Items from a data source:
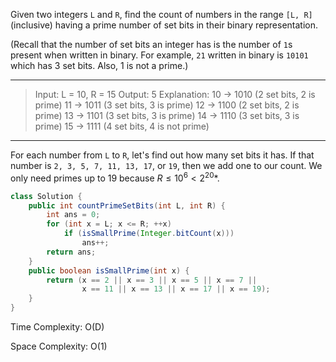 Given two integers `L` and `R`, find the count of numbers in the range `[L, R]`(inclusive) having a prime number of set bits in their binary representation.

(Recall that the number of set bits an integer has is the number of `1`s present when written in binary. For example, `21` written in binary is `10101` which has 3 set bits. Also, 1 is not a prime.)

---

> Input: L = 10, R = 15
> Output: 5
> Explanation:
> 10 -> 1010 (2 set bits, 2 is prime)
> 11 -> 1011 (3 set bits, 3 is prime)
> 12 -> 1100 (2 set bits, 2 is prime)
> 13 -> 1101 (3 set bits, 3 is prime)
> 14 -> 1110 (3 set bits, 3 is prime)
> 15 -> 1111 (4 set bits, 4 is not prime)

---

For each number from `L` to `R`, let's find out how many set bits it has. If that number is `2, 3, 5, 7, 11, 13, 17`, or `19`, then we add one to our count. We only need primes up to 19 because $R \leq 10^6 < 2^{20}*$.

```JAVA
class Solution {
    public int countPrimeSetBits(int L, int R) {
        int ans = 0;
        for (int x = L; x <= R; ++x)
            if (isSmallPrime(Integer.bitCount(x)))
                ans++;
        return ans;
    }
    public boolean isSmallPrime(int x) {
        return (x == 2 || x == 3 || x == 5 || x == 7 ||
                x == 11 || x == 13 || x == 17 || x == 19);
    }
}
```

Time Complexity: O(D)

Space Complexity: O(1)

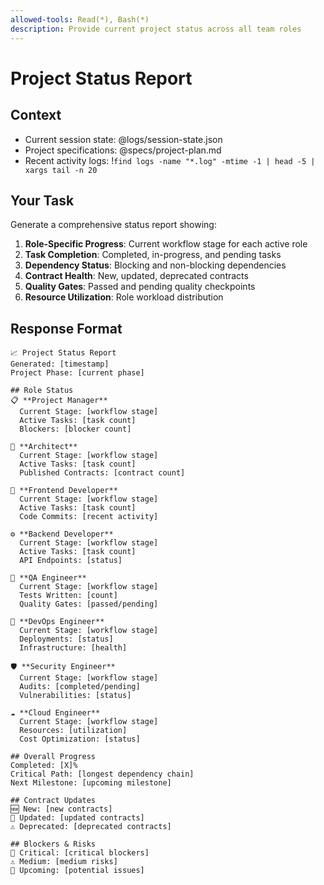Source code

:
 ```yaml
---
allowed-tools: Read(*), Bash(*)
description: Provide current project status across all team roles
---
```


# Project Status Report

## Context
- Current session state: @logs/session-state.json
- Project specifications: @specs/project-plan.md
- Recent activity logs: !`find logs -name "*.log" -mtime -1 | head -5 | xargs tail -n 20`

## Your Task
Generate a comprehensive status report showing:

1. **Role-Specific Progress**: Current workflow stage for each active role
2. **Task Completion**: Completed, in-progress, and pending tasks
3. **Dependency Status**: Blocking and non-blocking dependencies
4. **Contract Health**: New, updated, deprecated contracts
5. **Quality Gates**: Passed and pending quality checkpoints
6. **Resource Utilization**: Role workload distribution

## Response Format
```
📈 Project Status Report
Generated: [timestamp]
Project Phase: [current phase]

## Role Status
📋 **Project Manager**
  Current Stage: [workflow stage]
  Active Tasks: [task count]
  Blockers: [blocker count]

🏢 **Architect** 
  Current Stage: [workflow stage]
  Active Tasks: [task count]
  Published Contracts: [contract count]
  
🎨 **Frontend Developer**
  Current Stage: [workflow stage]
  Active Tasks: [task count]
  Code Commits: [recent activity]
  
⚙️ **Backend Developer**
  Current Stage: [workflow stage]
  Active Tasks: [task count]
  API Endpoints: [status]
  
🧪 **QA Engineer**
  Current Stage: [workflow stage]
  Tests Written: [count]
  Quality Gates: [passed/pending]
  
🚀 **DevOps Engineer**
  Current Stage: [workflow stage]
  Deployments: [status]
  Infrastructure: [health]
  
🛡️ **Security Engineer**
  Current Stage: [workflow stage]
  Audits: [completed/pending]
  Vulnerabilities: [status]
  
☁️ **Cloud Engineer**
  Current Stage: [workflow stage]
  Resources: [utilization]
  Cost Optimization: [status]

## Overall Progress
Completed: [X]% 
Critical Path: [longest dependency chain]
Next Milestone: [upcoming milestone]

## Contract Updates
🆕 New: [new contracts]
🔄 Updated: [updated contracts] 
⚠️ Deprecated: [deprecated contracts]

## Blockers & Risks
🚨 Critical: [critical blockers]
⚠️ Medium: [medium risks]
📅 Upcoming: [potential issues]
```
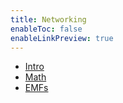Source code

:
 ```yaml
---
title: Networking
enableToc: false
enableLinkPreview: true
---
```

- [Intro](notes/Spring%202025/Networking/Intro.md)
- [Math](notes/Spring%202025/Networking/Math.md)
- [EMFs](notes/Spring%202025/Networking/EMFs.md)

# THE PROBLEM
The lines to extract from the data above begin with the line containing "## Your Task" and end with the line containing "4. **Contract Health**: New, updated, deprecated". Extract them exactly, including both.

# ANSWER BOX
## Your Task
Generate a comprehensive status report showing:

1. **Role-Specific Progress**: Current workflow stage for each active role
2. **Task Completion**: Completed, in-progress, and pending tasks
3. **Dependency Status**: Blocking and non-blocking dependencies
4. **Contract Health**: New, updated, deprecated contracts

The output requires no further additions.